EXERCISE BRIEF: Look below for the line holding "time-series data classification.*" and the line holding "### **TinyGraphics.js**". Repeat those two and everything between, exactly.

EXTRACTED MATERIAL:
--- START ---

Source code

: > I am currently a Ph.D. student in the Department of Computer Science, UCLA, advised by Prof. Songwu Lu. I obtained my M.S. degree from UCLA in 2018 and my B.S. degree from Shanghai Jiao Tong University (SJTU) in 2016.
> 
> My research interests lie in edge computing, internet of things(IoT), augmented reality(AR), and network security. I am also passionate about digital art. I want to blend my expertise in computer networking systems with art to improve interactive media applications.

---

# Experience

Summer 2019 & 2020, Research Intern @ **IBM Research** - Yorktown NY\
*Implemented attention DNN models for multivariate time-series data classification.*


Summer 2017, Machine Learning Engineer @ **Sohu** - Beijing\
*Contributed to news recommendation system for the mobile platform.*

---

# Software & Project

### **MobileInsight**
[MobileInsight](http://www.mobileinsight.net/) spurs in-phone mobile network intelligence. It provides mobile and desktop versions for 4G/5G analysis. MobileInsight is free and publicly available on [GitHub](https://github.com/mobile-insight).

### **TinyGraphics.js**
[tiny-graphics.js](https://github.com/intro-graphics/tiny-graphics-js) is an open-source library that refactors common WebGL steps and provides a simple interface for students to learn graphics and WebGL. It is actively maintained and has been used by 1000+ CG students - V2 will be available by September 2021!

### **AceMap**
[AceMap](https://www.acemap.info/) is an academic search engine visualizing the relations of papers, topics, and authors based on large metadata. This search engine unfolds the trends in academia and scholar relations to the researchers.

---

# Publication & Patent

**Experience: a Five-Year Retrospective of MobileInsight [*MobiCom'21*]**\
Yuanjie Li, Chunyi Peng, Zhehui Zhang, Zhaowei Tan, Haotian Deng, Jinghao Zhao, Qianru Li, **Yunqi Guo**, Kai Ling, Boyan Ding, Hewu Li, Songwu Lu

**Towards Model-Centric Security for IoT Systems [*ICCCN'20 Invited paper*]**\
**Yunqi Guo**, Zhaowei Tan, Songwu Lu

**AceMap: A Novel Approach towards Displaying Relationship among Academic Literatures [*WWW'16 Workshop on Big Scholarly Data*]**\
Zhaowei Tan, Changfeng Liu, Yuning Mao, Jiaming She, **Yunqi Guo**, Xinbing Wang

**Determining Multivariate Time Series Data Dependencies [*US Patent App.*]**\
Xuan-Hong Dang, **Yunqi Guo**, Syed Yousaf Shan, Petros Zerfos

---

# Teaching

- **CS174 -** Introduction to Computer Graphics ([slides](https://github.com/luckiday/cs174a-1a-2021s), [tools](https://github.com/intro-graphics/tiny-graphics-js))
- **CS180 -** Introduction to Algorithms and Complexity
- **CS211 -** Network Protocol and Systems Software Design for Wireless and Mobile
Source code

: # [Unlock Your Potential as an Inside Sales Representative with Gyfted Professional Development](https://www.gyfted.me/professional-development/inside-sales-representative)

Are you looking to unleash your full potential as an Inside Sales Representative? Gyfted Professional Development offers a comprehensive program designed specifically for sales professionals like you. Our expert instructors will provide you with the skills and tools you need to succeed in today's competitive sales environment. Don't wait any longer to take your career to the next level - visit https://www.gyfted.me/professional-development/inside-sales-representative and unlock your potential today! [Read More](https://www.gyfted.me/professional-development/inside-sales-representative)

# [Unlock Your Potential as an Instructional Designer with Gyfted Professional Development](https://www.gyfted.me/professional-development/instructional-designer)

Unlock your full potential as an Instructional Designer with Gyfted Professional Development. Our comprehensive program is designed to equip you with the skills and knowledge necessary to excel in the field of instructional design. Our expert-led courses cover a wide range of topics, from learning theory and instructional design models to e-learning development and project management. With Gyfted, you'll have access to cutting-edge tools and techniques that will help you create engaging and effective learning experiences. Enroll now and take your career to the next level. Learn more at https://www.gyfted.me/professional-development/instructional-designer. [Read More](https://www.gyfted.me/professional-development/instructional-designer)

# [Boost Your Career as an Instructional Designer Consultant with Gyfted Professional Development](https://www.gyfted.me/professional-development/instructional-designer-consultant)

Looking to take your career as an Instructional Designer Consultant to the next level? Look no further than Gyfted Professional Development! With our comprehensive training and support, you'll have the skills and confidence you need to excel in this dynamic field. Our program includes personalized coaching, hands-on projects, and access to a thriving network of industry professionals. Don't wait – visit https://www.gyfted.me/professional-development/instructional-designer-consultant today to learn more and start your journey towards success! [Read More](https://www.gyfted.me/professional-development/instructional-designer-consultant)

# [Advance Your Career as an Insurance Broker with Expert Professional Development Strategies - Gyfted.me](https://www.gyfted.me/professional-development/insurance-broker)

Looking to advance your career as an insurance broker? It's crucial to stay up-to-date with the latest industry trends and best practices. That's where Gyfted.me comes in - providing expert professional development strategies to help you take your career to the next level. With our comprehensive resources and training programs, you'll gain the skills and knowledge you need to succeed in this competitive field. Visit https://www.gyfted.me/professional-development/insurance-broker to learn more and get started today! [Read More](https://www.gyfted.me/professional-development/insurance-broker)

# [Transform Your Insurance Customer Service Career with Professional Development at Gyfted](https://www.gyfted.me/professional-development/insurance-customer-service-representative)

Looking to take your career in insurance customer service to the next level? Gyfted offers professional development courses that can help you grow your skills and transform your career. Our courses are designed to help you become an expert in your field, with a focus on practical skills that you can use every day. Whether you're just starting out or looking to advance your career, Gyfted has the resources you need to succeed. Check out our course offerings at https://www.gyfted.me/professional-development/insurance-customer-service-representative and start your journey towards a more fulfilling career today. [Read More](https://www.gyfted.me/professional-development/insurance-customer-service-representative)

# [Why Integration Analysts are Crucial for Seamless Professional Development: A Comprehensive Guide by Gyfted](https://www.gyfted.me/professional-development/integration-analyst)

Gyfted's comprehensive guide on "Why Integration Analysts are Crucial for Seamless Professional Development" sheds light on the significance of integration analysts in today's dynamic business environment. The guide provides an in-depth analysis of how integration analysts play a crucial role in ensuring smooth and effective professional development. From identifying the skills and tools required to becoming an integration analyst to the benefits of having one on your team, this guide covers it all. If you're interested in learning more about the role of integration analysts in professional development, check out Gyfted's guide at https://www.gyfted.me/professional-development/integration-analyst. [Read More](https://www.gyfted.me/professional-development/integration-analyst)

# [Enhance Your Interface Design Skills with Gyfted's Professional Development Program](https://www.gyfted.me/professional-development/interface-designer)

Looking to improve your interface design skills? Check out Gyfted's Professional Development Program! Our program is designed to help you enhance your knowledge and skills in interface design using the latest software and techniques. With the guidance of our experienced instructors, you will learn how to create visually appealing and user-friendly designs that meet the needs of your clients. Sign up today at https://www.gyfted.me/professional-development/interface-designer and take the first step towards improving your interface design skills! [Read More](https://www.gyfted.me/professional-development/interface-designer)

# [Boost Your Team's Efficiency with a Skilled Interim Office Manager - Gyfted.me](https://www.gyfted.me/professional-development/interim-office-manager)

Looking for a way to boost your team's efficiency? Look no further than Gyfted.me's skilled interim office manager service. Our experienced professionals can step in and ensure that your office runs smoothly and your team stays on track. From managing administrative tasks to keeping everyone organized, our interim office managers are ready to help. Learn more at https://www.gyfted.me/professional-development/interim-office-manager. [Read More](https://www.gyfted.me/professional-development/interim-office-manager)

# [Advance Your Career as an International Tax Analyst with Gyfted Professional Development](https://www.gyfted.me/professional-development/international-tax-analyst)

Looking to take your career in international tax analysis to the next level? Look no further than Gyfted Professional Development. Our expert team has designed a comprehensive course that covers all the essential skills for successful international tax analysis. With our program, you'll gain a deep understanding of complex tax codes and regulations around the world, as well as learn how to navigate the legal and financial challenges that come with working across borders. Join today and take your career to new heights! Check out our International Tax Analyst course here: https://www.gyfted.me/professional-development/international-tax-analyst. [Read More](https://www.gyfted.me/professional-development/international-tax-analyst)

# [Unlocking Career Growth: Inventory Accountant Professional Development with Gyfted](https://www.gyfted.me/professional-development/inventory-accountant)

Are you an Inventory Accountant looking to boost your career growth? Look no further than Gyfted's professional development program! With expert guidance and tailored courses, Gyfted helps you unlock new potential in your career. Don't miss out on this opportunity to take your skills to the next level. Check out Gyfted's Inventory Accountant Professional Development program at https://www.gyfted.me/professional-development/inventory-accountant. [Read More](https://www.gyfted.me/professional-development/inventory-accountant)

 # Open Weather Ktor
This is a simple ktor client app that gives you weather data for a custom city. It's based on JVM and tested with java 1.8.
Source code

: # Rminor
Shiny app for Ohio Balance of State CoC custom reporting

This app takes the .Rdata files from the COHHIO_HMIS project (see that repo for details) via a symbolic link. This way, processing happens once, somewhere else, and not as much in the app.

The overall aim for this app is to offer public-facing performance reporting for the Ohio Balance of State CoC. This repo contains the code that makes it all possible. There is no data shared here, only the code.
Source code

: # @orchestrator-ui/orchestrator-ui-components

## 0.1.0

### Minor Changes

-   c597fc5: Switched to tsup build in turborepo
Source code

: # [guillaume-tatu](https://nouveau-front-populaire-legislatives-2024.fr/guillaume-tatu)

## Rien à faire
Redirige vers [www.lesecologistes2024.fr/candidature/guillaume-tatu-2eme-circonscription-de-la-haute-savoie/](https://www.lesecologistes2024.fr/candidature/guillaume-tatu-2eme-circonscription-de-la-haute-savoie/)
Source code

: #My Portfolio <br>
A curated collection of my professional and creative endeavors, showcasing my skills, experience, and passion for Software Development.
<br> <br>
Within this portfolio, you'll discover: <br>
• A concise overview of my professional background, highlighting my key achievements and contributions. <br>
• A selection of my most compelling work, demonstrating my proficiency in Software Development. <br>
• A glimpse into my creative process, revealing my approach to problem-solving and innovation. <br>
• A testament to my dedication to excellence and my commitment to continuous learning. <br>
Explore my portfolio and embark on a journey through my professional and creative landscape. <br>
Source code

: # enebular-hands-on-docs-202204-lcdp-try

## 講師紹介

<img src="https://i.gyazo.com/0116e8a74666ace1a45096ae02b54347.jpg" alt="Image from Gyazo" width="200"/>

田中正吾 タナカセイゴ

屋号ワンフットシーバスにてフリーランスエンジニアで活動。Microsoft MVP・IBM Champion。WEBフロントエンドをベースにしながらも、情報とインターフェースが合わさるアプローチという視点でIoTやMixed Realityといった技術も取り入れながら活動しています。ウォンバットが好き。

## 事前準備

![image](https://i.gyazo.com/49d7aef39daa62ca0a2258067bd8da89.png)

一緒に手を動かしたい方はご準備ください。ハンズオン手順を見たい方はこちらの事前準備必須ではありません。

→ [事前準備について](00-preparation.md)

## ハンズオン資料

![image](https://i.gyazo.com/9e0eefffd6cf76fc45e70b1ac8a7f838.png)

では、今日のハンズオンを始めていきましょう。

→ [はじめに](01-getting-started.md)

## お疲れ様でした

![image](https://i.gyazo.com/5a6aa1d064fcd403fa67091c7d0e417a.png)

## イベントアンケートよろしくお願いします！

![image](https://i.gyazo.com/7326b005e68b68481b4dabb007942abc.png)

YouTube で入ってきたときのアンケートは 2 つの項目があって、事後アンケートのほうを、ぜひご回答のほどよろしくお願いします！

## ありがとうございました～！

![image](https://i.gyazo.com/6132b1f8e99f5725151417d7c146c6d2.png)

--- END ---

ANSWER TO THIS PROBLEM:
*Implemented attention DNN models for multivariate time-series data classification.*


Summer 2017, Machine Learning Engineer @ **Sohu** - Beijing\
*Contributed to news recommendation system for the mobile platform.*

---

# Software & Project

### **MobileInsight**
[MobileInsight](http://www.mobileinsight.net/) spurs in-phone mobile network intelligence. It provides mobile and desktop versions for 4G/5G analysis. MobileInsight is free and publicly available on [GitHub](https://github.com/mobile-insight).

### **TinyGraphics.js**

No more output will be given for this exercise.